For years, doctors, nutritionists, and scientists have known that good sleep can affect dieting. For instance, In September 2012, redOrbit reported about the growing evidence supporting the idea that a lack of sleep enhances hunger impulses, increases hormone levels, and causes us to eat more. Thus, if we are dieting, the more sleep we get, the more fat we lose.
However, one recent study has linked our eating habits to our amount of sleep. CNN Health recently posted about this study. Researchers from the University of Pennsylvania Perelman School of Medicine found that people in different sleep categories had distinct diet patterns.
The study defined four sleep patterns. First, people with less than five hours of sleep a night were categorized as very short sleep patterns. Those with five to six hours a night were short sleep while those with seven to eight had standard sleep, and, finally, those with nine or more hours fell into the long sleep category.
To find out if a relationship existed between these categories and eating habits, “researchers studied data from the 2007-2008 National Health and Nutrition Examination Survey (NHANES) involving 4,548 people. They looked at how much sleep the participants reported getting each night, as well as a very detailed report of their daily diet.”
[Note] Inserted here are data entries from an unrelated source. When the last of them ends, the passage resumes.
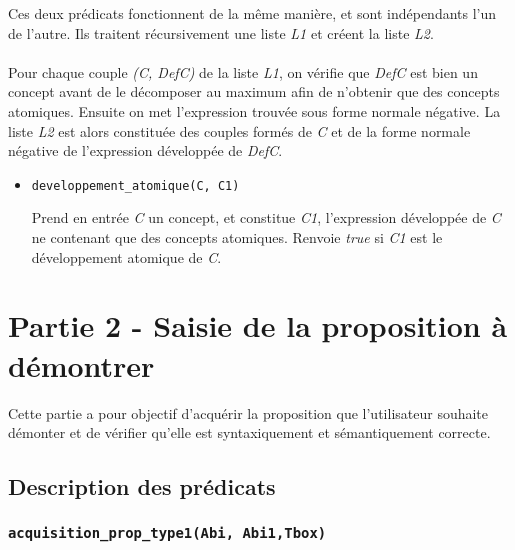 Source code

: \documentclass{article}
\newcommand{\code}[1]{\colorbox{light-gray}{\texttt{#1}}}
\begin{document}
Ces deux prédicats fonctionnent de la même manière, et sont indépendants l'un de l'autre. Ils traitent récursivement une liste \textit{L1} et créent la liste \textit{L2}.
\\\\
Pour chaque couple \textit{(C, DefC)} de la liste \textit{L1}, on vérifie que \textit{DefC} est bien un concept avant de le décomposer au maximum afin de n'obtenir que des concepts atomiques. Ensuite on met l'expression trouvée sous forme normale négative. La liste \textit{L2} est alors constituée des couples formés de \textit{C} et de la forme normale négative de l'expression développée de \textit{DefC}.

\begin{itemize}    
    \item \code{developpement\_atomique(C, C1)}

    Prend en entrée \textit{C} un concept, et constitue \textit{C1}, l'expression développée de \textit{C} ne contenant que des concepts atomiques. Renvoie \textit{true} si \textit{C1} est le développement atomique de \textit{C}.
    
\end{itemize}



\clearpage

\section{Partie 2 - Saisie de la proposition à démontrer}

Cette partie a pour objectif d'acquérir la proposition que l'utilisateur souhaite démonter et de vérifier qu'elle est syntaxiquement et sémantiquement correcte.
\subsection{Description des prédicats}

\subsubsection{\code{acquisition\_prop\_type1(Abi, Abi1,Tbox)}}
\end{document}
What they found was really no surprise; it’s just that no one has really studied this side of health before. As it were, different sleep categories had distinct diets connected to them. In order of most consumed calories to least: short sleepers, normal sleepers, very short sleepers, and long sleepers. However, that was not all the study found.
The study also found that the different categories corresponded to food variety. The highest food variety was found in normal sleepers while very short sleepers had the least food variety. A varied diet tends to have a more balanced diet, which means that it marks good health.
Researchers found even more variety. Very short sleepers drank less tap water and ate fewer carbs and lycopene (a nutrient found in red- and orange-colored fruits and veggies). Lycopene is high in cancer-fighting antioxidants.
Short sleepers ate less vitamin C and selenium and drank less water. On the other hand, they ate more lutein, which is found in green, leafy vegetables.
Long sleepers drank more alcohol, but consumed less theobromine, saturated fats, and choline.
These correlations really do not answer many questions other than do any correlations exist between what we eat and how we sleep. Now, scientists and researchers can start studies to better understand these findings.
The CNN article explained: “there is the potential that scientists could one day determine the right mix of calories and nutrients to promote better sleep, which could become a low-cost strategy to curb obesity and heart disease.”
It would be so nice if being healthy was easy. But it’s not, so we must understand the connections between the different areas of health. If we want to be healthy, we must consider more than just exercise and eating habits. Sleep is just another element of the health equation.